* [WORK TO COMPLETE] Exact wording is required: give all the records again, minus the pictures.

[Rendered images with source text]
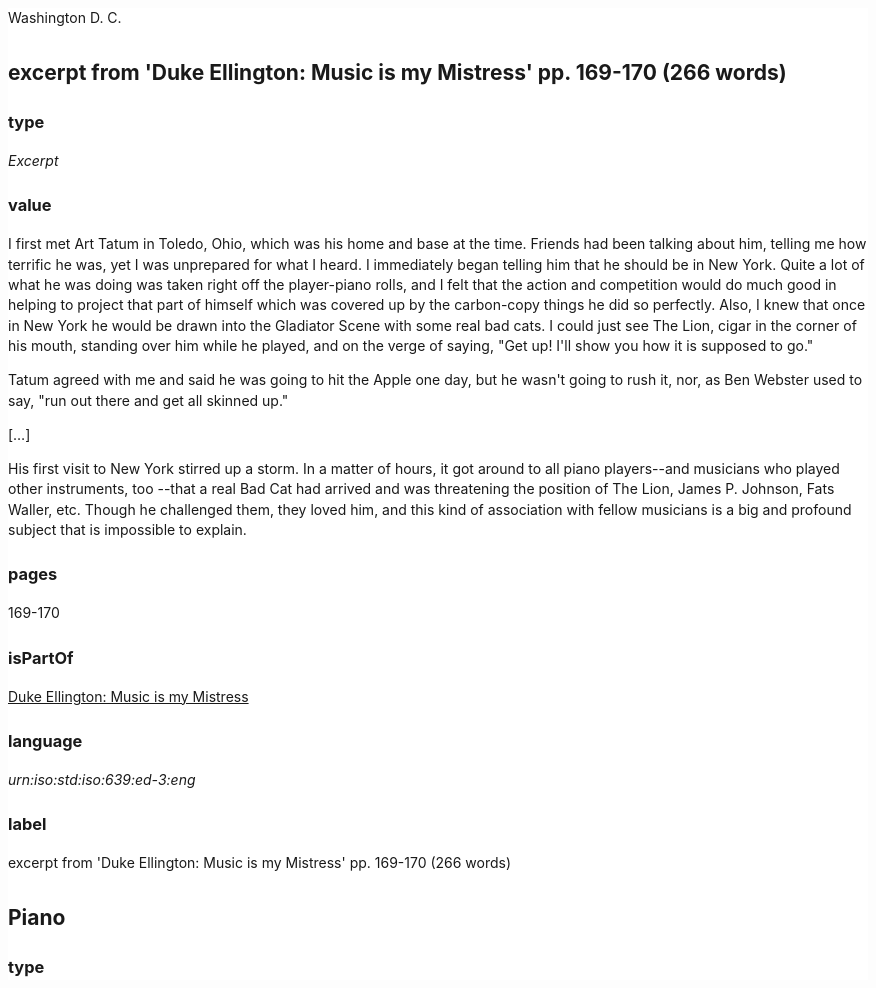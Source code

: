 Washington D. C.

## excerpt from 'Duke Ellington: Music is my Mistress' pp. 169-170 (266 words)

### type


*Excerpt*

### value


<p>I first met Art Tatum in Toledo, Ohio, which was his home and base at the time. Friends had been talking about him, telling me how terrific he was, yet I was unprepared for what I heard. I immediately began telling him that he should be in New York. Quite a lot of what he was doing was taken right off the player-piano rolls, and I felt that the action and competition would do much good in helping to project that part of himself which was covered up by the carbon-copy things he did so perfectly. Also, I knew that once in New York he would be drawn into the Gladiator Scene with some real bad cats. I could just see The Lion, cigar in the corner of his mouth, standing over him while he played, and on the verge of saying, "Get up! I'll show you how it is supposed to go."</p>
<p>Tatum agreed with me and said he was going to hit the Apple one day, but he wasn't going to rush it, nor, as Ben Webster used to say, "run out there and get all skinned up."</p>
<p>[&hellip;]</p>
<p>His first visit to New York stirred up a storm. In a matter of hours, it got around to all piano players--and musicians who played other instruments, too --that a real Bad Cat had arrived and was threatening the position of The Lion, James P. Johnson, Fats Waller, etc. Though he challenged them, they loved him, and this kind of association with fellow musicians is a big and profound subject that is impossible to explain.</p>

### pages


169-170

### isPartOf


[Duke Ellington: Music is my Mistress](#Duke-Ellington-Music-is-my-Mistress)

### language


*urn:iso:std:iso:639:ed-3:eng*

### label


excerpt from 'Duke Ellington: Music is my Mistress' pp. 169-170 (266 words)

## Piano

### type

* [SOLUTION FOR THIS EXERCISE]
Source code

: Washington D. C.

## excerpt from 'Duke Ellington: Music is my Mistress' pp. 169-170 (266 words)

### type


*Excerpt*

### value


<p>I first met Art Tatum in Toledo, Ohio, which was his home and base at the time. Friends had been talking about him, telling me how terrific he was, yet I was unprepared for what I heard. I immediately began telling him that he should be in New York. Quite a lot of what he was doing was taken right off the player-piano rolls, and I felt that the action and competition would do much good in helping to project that part of himself which was covered up by the carbon-copy things he did so perfectly. Also, I knew that once in New York he would be drawn into the Gladiator Scene with some real bad cats. I could just see The Lion, cigar in the corner of his mouth, standing over him while he played, and on the verge of saying, "Get up! I'll show you how it is supposed to go."</p>
<p>Tatum agreed with me and said he was going to hit the Apple one day, but he wasn't going to rush it, nor, as Ben Webster used to say, "run out there and get all skinned up."</p>
<p>[&hellip;]</p>
<p>His first visit to New York stirred up a storm. In a matter of hours, it got around to all piano players--and musicians who played other instruments, too --that a real Bad Cat had arrived and was threatening the position of The Lion, James P. Johnson, Fats Waller, etc. Though he challenged them, they loved him, and this kind of association with fellow musicians is a big and profound subject that is impossible to explain.</p>

### pages


169-170

### isPartOf


[Duke Ellington: Music is my Mistress](#Duke-Ellington-Music-is-my-Mistress)

### language


*urn:iso:std:iso:639:ed-3:eng*

### label


excerpt from 'Duke Ellington: Music is my Mistress' pp. 169-170 (266 words)

## Piano

### type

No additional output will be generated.